The Dropping Out of the Church’s Children
I was perfectly happy teaching adult Bible Studies. But I remember vividly when I started feeling convicted and deeply ashamed for not serving where my kids were.
It was the same year I started attending funerals for children younger than my own. The first was a four-year-old girl who had been killed, beaten to death by a parent. Later, a pre-teen committed suicide. Then another. The last had simply been put into a dumpster by a scared neighbor after overdosing. And then taken out with the trash.
It was sitting next to my husband as he planned the service for an eighth-grader with a devastated family. It was watching my husband sing silly children’s songs over tiny caskets because the child had not lived long enough to have a favorite song, and no one knew any better songs to request.
It was hearing murmuring from church members about having funerals for non-members on our campus, and the mess that might be made before a Sunday, if all their friends from school came to their service on a Saturday.
None of this was covered in any Biblical Studies class I had. There was no mini-mester on the deep grieving done over kingdom and country, though Nehemiah provided the manual. Where is the book and chapter that covers what you say to comfort a father whose son’s body was recovered from a landfill? What verse is best for the mother whose very heart and treasure was left at a dump? Who would dare bring platitudes or good but careless intentions to that house?
From my experience, you say absolutely nothing unless the Spirit is speaking through you. Otherwise, you sit as long as it takes and you say only “Jesus,” or “I’m so very sorry.”
If you think you have a Sunday to waste, you’ve never buried a child on a Saturday.
And this was before COVID. The Enemy has been stealing our children since he was hurled to the earth.
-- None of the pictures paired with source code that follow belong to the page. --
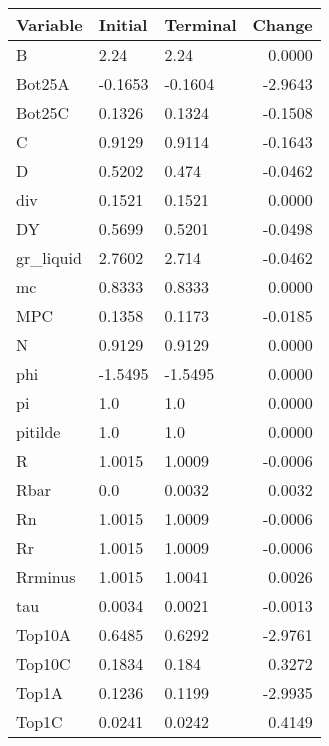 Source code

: \begin{table}
\centering
\label{tab:stst_comparison_low_B_wedge_permanent}
\begin{tabular}{lllr}
\toprule
                Variable & Initial & Terminal &  Change \\
\midrule
                       B &    2.24 &     2.24 &  0.0000 \\
                  Bot25A & -0.1653 &  -0.1604 & -2.9643 \\
                  Bot25C &  0.1326 &   0.1324 & -0.1508 \\
                       C &  0.9129 &   0.9114 & -0.1643 \\
                       D &  0.5202 &    0.474 & -0.0462 \\
                     div &  0.1521 &   0.1521 &  0.0000 \\
                      DY &  0.5699 &   0.5201 & -0.0498 \\
               gr\_liquid &  2.7602 &    2.714 & -0.0462 \\
                      mc &  0.8333 &   0.8333 &  0.0000 \\
                     MPC &  0.1358 &   0.1173 & -0.0185 \\
                       N &  0.9129 &   0.9129 &  0.0000 \\
                     phi & -1.5495 &  -1.5495 &  0.0000 \\
                      pi &     1.0 &      1.0 &  0.0000 \\
                 pitilde &     1.0 &      1.0 &  0.0000 \\
                       R &  1.0015 &   1.0009 & -0.0006 \\
                    Rbar &     0.0 &   0.0032 &  0.0032 \\
                      Rn &  1.0015 &   1.0009 & -0.0006 \\
                      Rr &  1.0015 &   1.0009 & -0.0006 \\
                 Rrminus &  1.0015 &   1.0041 &  0.0026 \\
                     tau &  0.0034 &   0.0021 & -0.0013 \\
                  Top10A &  0.6485 &   0.6292 & -2.9761 \\
                  Top10C &  0.1834 &    0.184 &  0.3272 \\
                   Top1A &  0.1236 &   0.1199 & -2.9935 \\
                   Top1C &  0.0241 &   0.0242 &  0.4149 \\

\end{tabular}
\end{table}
But I didn’t notice until he was stealing them from schools that my own children attended or streets that my children walked.
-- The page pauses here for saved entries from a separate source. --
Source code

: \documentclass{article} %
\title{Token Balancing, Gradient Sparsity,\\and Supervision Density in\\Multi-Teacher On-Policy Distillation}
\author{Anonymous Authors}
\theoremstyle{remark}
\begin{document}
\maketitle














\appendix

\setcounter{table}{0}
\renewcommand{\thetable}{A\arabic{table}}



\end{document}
I wondered about every one of their short lives. I wondered what they liked, laughed at, or were scared of. I would stand at the tables of flowers, silly photos, stuffed animals, and sports equipment… everybody touching and talking about the collected things from a childhood ended too soon. And I would wonder if anyone had presented the good news of the Gospel to them.
Sometimes the Gospel is the only good news.
The world is so dark, darker than we really want to know. It has changed and the old ways aren’t working anymore.
That doesn’t mean the old ways never worked or weren’t good in their season. It doesn’t mean the people serving weren’t or aren’t doing their very best.
Every church we have been at has had excellent staff in every area. But they are one person, sometimes with a team or associates, sometimes with a few support staff, sometimes with just a few high-capacity volunteers—serving hundreds. And that’s the hundreds that are showing up to church, not to mention the thousands out there that aren’t.
Show me any children’s or youth pastor and I’ll show you someone who feels the weight of families and kids they have never even met. Even with all the classes covered, they could use more people in every area. More eyes on kids, more hands on deck, more ears listening for needs of families or opportunities to encourage.
There are parents doing their very best in hard situations who would welcome any encouragement or relief. They need the whole Body, not just one staffer.
Every Sunday I stood in front of my ladies’ class, I would make a plea for volunteers which is funny now that I think about it, “You go do this…you go serve there…” Ah, the foolish wisdom of the young.
Several ladies were already doing nursery hours, several more put themselves on sub lists or began teaching regularly.
One precious woman in particular started serving in children’s and I remember thinking, “My word, Betty, you for sure don’t have any more to give. How have you made room for this too?”
Her obedience was inspiring and humbling—but mostly convicting.
Betty was in her late sixties and her life was not easy. There was no husband doting on her or sharing her burdens. She was helping raise grandchildren, she was trying to shepherd adult children in various seasons of trials and triumphs. She rode the train into downtown early and rode the train home late, sometimes with a stop at the county jail or hospital to see a child in between.
But somehow Betty was now showing up on Sunday mornings with grandkids in tow to serve in children’s. Betty wasn’t just giving her best. She was best, her left overs, her tired feet and heart. Betty was giving it all to the Lord. Now, how could I not?